To train the model, the researchers used material from a variety of scientific sources related to the SMD’s subject matter areas. The largest percentage of the training data came from the NASA Astrophysics Data System (ADS), with the American Geophysical Union (AGU), the American Meteorological Society (AMS), and PubMed.

The new LLM was tested using multiple benchmarks that assess a model’s ability to reason and identify relevant information. In particular, the researchers used BLURB (Biomedical Language Understanding and Reasoning Benchmark) to measure the model’s ability to answer questions and classify text related to the biomedical field. The model also underwent testing on a variety of NASA-relevant scientific questions with SQUAD2 (Stanford Question Answering Dataset), which grades a model’s ability to answer reading comprehension questions or abstain when a question is impossible to answer.

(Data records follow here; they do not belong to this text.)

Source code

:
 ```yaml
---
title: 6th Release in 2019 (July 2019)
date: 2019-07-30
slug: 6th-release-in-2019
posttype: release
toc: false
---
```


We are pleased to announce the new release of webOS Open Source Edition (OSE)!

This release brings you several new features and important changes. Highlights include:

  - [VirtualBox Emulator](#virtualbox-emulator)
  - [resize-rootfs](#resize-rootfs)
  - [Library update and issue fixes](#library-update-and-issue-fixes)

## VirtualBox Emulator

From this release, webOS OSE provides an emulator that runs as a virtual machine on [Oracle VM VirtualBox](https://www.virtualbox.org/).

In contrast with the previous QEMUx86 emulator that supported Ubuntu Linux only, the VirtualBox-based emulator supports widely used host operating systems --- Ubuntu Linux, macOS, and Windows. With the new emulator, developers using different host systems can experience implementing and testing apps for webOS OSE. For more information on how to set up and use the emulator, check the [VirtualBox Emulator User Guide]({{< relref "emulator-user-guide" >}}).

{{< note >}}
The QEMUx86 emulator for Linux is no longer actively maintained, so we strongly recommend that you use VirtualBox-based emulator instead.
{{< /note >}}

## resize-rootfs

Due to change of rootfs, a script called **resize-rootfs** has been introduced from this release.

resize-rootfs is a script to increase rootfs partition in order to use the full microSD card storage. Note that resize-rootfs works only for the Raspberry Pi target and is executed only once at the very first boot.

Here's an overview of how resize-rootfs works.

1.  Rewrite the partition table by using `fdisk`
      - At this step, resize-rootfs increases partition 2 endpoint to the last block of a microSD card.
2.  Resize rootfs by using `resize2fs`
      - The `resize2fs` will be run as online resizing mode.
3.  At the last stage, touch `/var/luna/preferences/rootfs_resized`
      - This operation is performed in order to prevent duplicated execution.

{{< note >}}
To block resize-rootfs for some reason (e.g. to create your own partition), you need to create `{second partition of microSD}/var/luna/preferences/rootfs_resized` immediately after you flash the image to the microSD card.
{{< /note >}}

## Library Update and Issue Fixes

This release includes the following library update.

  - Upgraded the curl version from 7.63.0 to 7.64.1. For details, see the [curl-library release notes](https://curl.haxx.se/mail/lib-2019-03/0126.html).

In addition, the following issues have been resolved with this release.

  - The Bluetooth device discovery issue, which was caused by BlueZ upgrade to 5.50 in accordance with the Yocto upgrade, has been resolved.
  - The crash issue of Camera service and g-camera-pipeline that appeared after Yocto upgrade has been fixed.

The team also tested the model with a NASA SMD-specific benchmark. On every test, the new model showed a marked improvement in a variety of information-related tasks over the pre-trained model it was based on. The SMD encoder-only transformer model and the subsequently-refined SMD bi-encoder sentence transformer model are available on GitHub.

SMD is currently leveraging the new model to create a more robust search feature for NASA’s Science Discovery Engine. In the future, the SMD hopes to use LLMs to assist with a variety of data management tasks.